The stages of attacking, the bombardment, attack, counterattack, and repulse, is presented in graphic detail for that period, with the shots of men dying by artillery shells, being bayoneted, or machine-gunned. Some recruits go crazy waiting in the bunker during the bombardment, and one of them rushes outside, only to get cut down by bullets. And the aftermath isn't pretty for some. Franz Kemmerich ends up in the infirmary and has his leg amputated. From the grueling experience of phantom limb pain to the realization that one has lost his limb, the greed of some like Muller who wants Franz's nice boots, to the unconcern of the doctors who see Franz's death as another free bed, war is hell.
War changes people's perspectives. Paul fights and stabs a French soldier at close quarters in a foxhole, and he pleads and apologizes to the dying man, telling him that without these uniforms, they could be friends, and promising to write to his wife. And on leave, Paul is clearly alienated from the older civilians who have no clue that war has burned out his soul, and just keep telling him to give those Frenchies a licking and push on to Paris. I'd go for Tjaden's solution to war: get the politicians and generals wearing just their underpants into a big field and fight it out with clubs. But the discussion of the soldiers yields something still relevant: manufacturers want a war to sell more arms.
The subplot involving the butterflies is new, but the shot of the soldier reaching for the butterfly before being shot by a sniper symbolizes a soldier's whose burned out soul is suddenly heartened as seeing something beautiful, and suddenly thus illuminated within, reaches toward it.
All Quiet On The Western Front deservedly went on to win four Academy Awards, including Best Picture, in the US. However, Joseph Goebbels' antics in Berlin demonstrates how Germany was in a state of war denial. The incident at a theatre of the second night showing of the movie involved Goebbels' men starting disturbances and yelling anti-Semitic epithets that resulted in the film's termination after ten minutes. Goebbels hadn't even seen the film; he merely wanted to demonstrate Nazi power in Berlin and discredit Albert Grzesinski, Prussia's Interior Minister who was a Social Democrat. When the film was banned by the Board of Censors because it "endangered Germany's image abroad", the headlines of Goebbels' newspaper Der Angriff (German for The Attack) read "Grzesinski Defeated."

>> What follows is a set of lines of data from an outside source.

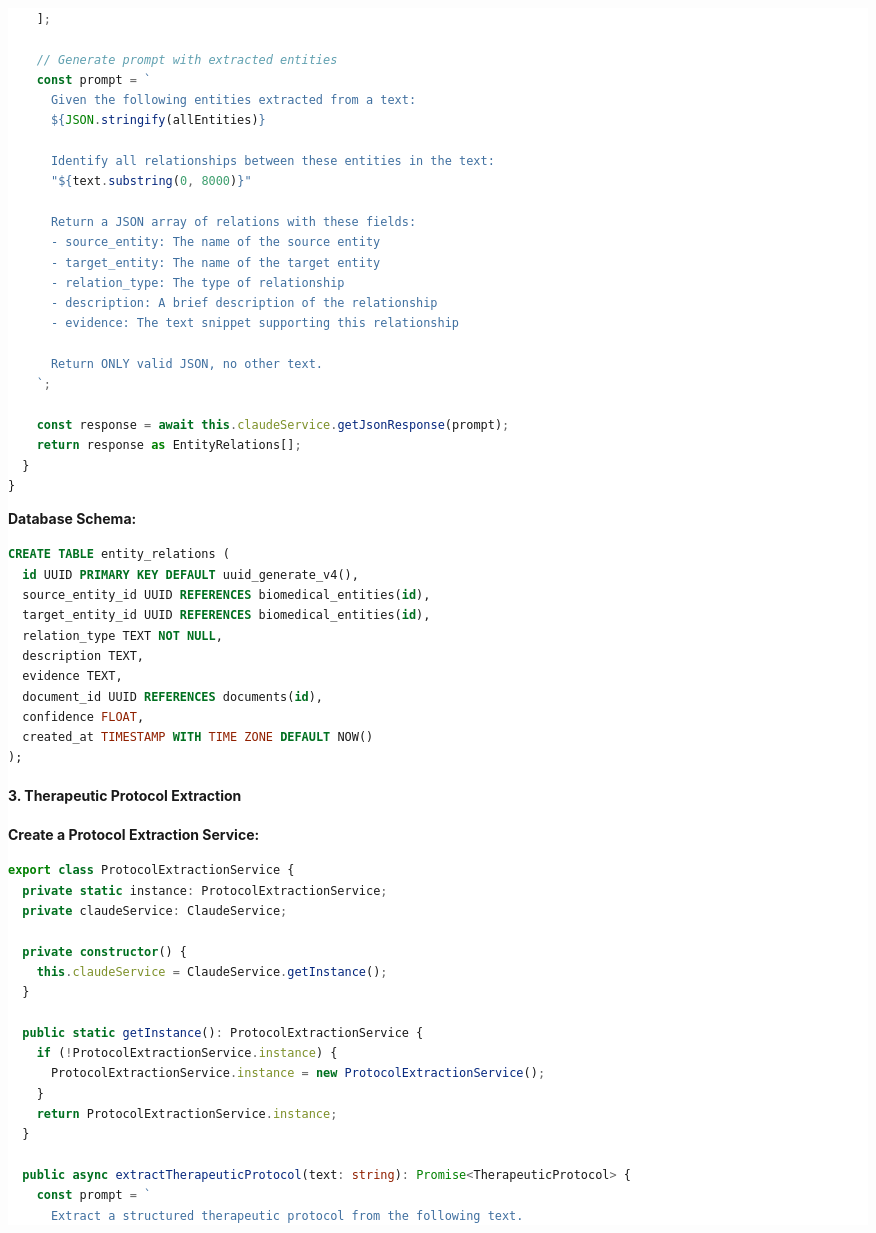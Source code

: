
 ```typescript
    ];
    
    // Generate prompt with extracted entities
    const prompt = `
      Given the following entities extracted from a text:
      ${JSON.stringify(allEntities)}
      
      Identify all relationships between these entities in the text:
      "${text.substring(0, 8000)}"
      
      Return a JSON array of relations with these fields:
      - source_entity: The name of the source entity
      - target_entity: The name of the target entity
      - relation_type: The type of relationship
      - description: A brief description of the relationship
      - evidence: The text snippet supporting this relationship
      
      Return ONLY valid JSON, no other text.
    `;
    
    const response = await this.claudeService.getJsonResponse(prompt);
    return response as EntityRelations[];
  }
}
```

**Database Schema:**

```sql
CREATE TABLE entity_relations (
  id UUID PRIMARY KEY DEFAULT uuid_generate_v4(),
  source_entity_id UUID REFERENCES biomedical_entities(id),
  target_entity_id UUID REFERENCES biomedical_entities(id),
  relation_type TEXT NOT NULL,
  description TEXT,
  evidence TEXT,
  document_id UUID REFERENCES documents(id),
  confidence FLOAT,
  created_at TIMESTAMP WITH TIME ZONE DEFAULT NOW()
);
```

#### 3. Therapeutic Protocol Extraction

**Create a Protocol Extraction Service:**

```typescript
export class ProtocolExtractionService {
  private static instance: ProtocolExtractionService;
  private claudeService: ClaudeService;
  
  private constructor() {
    this.claudeService = ClaudeService.getInstance();
  }
  
  public static getInstance(): ProtocolExtractionService {
    if (!ProtocolExtractionService.instance) {
      ProtocolExtractionService.instance = new ProtocolExtractionService();
    }
    return ProtocolExtractionService.instance;
  }
  
  public async extractTherapeuticProtocol(text: string): Promise<TherapeuticProtocol> {
    const prompt = `
      Extract a structured therapeutic protocol from the following text.
```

One of the few war films I'll watch due to its pacifist message, denouncing the glorification of war. The prologue at the movie's beginning, taken from Remarque's book, says it all: this story is neither an accusation nor a confession, and least of all, an adventure. For death is not an adventure to those who stand face to face with it. It will try simply to tell of a generation of men, who even though they may have escaped its shells, were destroyed by the war.